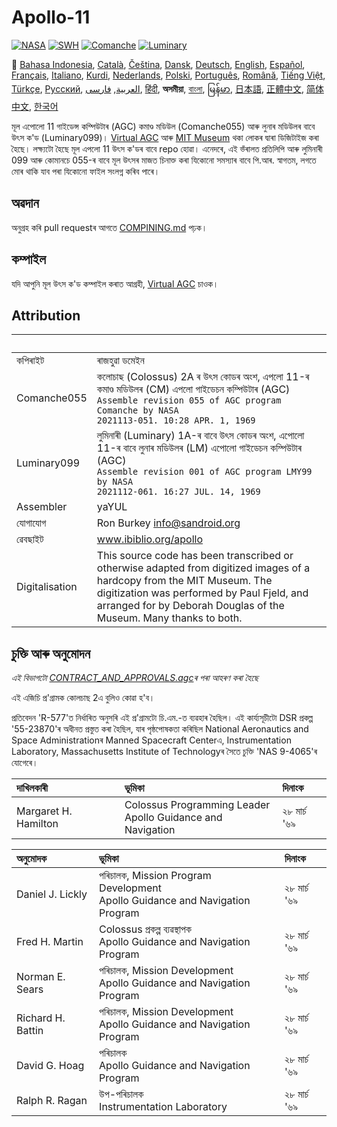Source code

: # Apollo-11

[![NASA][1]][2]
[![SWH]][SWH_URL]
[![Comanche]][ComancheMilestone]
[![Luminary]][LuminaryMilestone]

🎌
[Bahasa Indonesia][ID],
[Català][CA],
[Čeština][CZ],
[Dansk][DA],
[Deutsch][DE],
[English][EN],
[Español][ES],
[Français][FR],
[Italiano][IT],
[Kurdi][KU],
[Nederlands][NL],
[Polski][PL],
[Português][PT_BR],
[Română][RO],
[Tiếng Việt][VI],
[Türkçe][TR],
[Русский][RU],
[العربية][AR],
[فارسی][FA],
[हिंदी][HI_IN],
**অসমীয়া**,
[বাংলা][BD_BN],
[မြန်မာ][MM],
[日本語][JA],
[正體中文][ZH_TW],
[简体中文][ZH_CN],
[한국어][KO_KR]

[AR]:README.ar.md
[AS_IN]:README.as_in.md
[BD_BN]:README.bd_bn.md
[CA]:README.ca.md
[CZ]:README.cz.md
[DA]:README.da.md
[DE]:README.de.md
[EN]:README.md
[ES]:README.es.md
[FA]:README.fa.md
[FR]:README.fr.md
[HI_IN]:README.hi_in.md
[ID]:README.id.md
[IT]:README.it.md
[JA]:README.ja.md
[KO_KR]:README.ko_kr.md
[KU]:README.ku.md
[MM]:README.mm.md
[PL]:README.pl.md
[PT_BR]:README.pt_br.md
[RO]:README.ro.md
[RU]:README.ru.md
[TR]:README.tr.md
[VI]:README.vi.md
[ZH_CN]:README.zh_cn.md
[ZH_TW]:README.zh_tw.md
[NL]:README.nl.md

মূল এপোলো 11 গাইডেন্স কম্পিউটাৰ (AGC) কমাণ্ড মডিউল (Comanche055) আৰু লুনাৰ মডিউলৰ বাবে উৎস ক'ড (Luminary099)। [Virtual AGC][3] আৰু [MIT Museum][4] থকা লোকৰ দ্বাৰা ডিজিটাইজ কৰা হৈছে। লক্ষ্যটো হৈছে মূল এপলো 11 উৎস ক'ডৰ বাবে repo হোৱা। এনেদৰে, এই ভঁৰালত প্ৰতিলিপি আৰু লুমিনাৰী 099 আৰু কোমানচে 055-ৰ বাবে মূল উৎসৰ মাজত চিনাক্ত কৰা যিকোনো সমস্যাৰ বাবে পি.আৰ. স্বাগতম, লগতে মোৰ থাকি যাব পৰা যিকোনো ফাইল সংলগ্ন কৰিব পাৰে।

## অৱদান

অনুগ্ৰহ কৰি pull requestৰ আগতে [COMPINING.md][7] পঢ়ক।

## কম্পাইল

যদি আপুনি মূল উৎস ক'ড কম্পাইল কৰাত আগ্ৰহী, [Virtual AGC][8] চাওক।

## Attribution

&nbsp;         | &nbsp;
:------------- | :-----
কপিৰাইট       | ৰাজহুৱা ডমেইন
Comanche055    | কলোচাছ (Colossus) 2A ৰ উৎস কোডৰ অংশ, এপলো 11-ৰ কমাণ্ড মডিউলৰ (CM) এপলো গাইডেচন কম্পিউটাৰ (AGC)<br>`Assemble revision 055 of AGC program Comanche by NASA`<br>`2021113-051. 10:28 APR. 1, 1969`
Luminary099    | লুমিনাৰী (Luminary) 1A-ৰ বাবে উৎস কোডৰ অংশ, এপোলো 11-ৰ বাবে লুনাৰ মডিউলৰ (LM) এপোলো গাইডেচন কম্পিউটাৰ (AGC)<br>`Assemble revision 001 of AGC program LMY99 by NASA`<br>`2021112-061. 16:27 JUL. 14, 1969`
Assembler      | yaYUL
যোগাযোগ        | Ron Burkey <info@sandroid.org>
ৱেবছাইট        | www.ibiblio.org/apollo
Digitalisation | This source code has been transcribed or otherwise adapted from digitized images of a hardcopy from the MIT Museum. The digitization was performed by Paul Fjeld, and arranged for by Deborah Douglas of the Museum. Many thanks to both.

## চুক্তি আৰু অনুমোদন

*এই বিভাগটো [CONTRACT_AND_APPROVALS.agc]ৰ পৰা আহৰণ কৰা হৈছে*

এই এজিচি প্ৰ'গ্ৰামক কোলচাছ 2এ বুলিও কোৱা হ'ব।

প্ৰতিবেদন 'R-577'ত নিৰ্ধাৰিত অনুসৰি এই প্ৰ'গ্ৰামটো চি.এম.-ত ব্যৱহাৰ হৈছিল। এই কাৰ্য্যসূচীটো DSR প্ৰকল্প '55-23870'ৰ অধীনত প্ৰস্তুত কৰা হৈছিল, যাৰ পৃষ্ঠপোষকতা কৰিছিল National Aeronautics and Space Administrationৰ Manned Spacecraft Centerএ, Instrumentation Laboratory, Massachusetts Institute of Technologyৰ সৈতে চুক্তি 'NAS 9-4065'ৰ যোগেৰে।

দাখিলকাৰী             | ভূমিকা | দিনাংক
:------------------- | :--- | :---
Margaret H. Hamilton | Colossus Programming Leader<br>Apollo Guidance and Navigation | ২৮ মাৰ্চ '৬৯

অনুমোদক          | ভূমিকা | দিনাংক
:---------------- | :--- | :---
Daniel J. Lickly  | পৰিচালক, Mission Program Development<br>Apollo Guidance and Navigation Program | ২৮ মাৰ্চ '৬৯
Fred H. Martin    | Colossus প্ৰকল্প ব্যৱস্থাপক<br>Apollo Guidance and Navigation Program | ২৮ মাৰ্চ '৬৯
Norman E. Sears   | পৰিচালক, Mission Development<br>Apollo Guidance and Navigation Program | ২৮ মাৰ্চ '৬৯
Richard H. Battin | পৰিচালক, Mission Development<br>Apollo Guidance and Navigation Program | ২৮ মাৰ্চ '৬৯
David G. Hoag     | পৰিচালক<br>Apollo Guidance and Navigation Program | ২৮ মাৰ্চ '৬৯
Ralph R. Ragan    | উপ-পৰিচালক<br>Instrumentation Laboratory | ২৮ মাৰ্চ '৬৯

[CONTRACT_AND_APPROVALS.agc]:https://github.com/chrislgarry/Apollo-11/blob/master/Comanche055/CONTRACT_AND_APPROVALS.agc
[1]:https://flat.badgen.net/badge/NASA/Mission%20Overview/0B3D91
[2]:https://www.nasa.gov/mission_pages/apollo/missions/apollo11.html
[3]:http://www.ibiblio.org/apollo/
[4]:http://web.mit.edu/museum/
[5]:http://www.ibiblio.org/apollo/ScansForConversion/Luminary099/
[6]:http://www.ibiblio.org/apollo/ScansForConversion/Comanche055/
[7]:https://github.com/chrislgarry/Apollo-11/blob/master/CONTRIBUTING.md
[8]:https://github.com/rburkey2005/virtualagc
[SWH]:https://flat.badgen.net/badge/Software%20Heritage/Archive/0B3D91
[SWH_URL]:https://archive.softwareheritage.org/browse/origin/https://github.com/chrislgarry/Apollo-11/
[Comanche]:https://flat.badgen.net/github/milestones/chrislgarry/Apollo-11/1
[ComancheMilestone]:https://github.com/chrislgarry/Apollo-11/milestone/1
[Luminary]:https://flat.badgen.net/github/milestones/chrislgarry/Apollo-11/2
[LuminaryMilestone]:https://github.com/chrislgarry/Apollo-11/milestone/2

===

> _Task to complete_:
Show, from the listing above, each line that contains the word "Instrumentation".

> _Solution for this task_:
প্ৰতিবেদন 'R-577'ত নিৰ্ধাৰিত অনুসৰি এই প্ৰ'গ্ৰামটো চি.এম.-ত ব্যৱহাৰ হৈছিল। এই কাৰ্য্যসূচীটো DSR প্ৰকল্প '55-23870'ৰ অধীনত প্ৰস্তুত কৰা হৈছিল, যাৰ পৃষ্ঠপোষকতা কৰিছিল National Aeronautics and Space Administrationৰ Manned Spacecraft Centerএ, Instrumentation Laboratory, Massachusetts Institute of Technologyৰ সৈতে চুক্তি 'NAS 9-4065'ৰ যোগেৰে।
Ralph R. Ragan    | উপ-পৰিচালক<br>Instrumentation Laboratory | ২৮ মাৰ্চ '৬৯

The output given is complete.